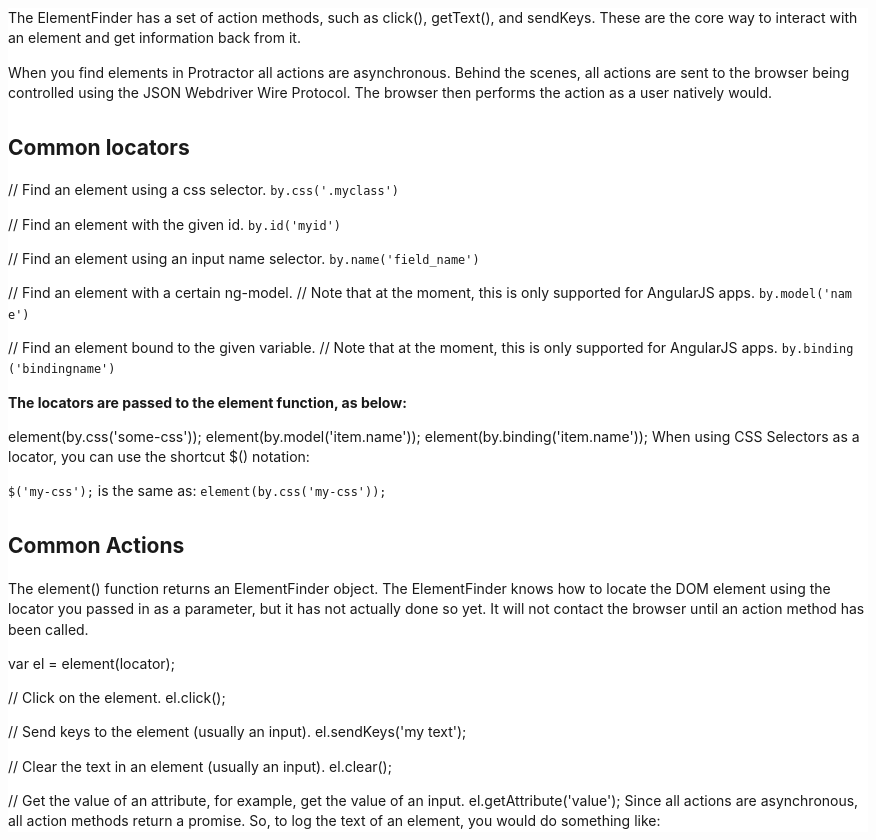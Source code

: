 The ElementFinder has a set of action methods, such as click(), getText(), and sendKeys. These are the core way to interact with an element and get information back from it.

When you find elements in Protractor all actions are asynchronous. Behind the scenes, all actions are sent to the browser being controlled using the JSON Webdriver Wire Protocol. The browser then performs the action as a user natively would.

## Common locators

// Find an element using a css selector.
`by.css('.myclass')`

// Find an element with the given id.
`by.id('myid')`

// Find an element using an input name selector.
`by.name('field_name')`

// Find an element with a certain ng-model.
// Note that at the moment, this is only supported for AngularJS apps.
`by.model('name')`

// Find an element bound to the given variable.
// Note that at the moment, this is only supported for AngularJS apps.
`by.binding('bindingname')`

**The locators are passed to the element function, as below:**

element(by.css('some-css'));
element(by.model('item.name'));
element(by.binding('item.name'));
When using CSS Selectors as a locator, you can use the shortcut $() notation:

`$('my-css');` is the same as: `element(by.css('my-css'));`

## Common Actions

The element() function returns an ElementFinder object. The ElementFinder knows how to locate the DOM element using the locator you passed in as a parameter, but it has not actually done so yet. It will not contact the browser until an action method has been called.

var el = element(locator);

// Click on the element.
el.click();

// Send keys to the element (usually an input).
el.sendKeys('my text');

// Clear the text in an element (usually an input).
el.clear();

// Get the value of an attribute, for example, get the value of an input.
el.getAttribute('value');
Since all actions are asynchronous, all action methods return a promise. So, to log the text of an element, you would do something like:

## What is required
The line containing "back from it." marks the end: transcribe every line from the start of the listing up to and including it, minus the pictures.

## Answer space
Source code

: The ElementFinder has a set of action methods, such as click(), getText(), and sendKeys. These are the core way to interact with an element and get information back from it.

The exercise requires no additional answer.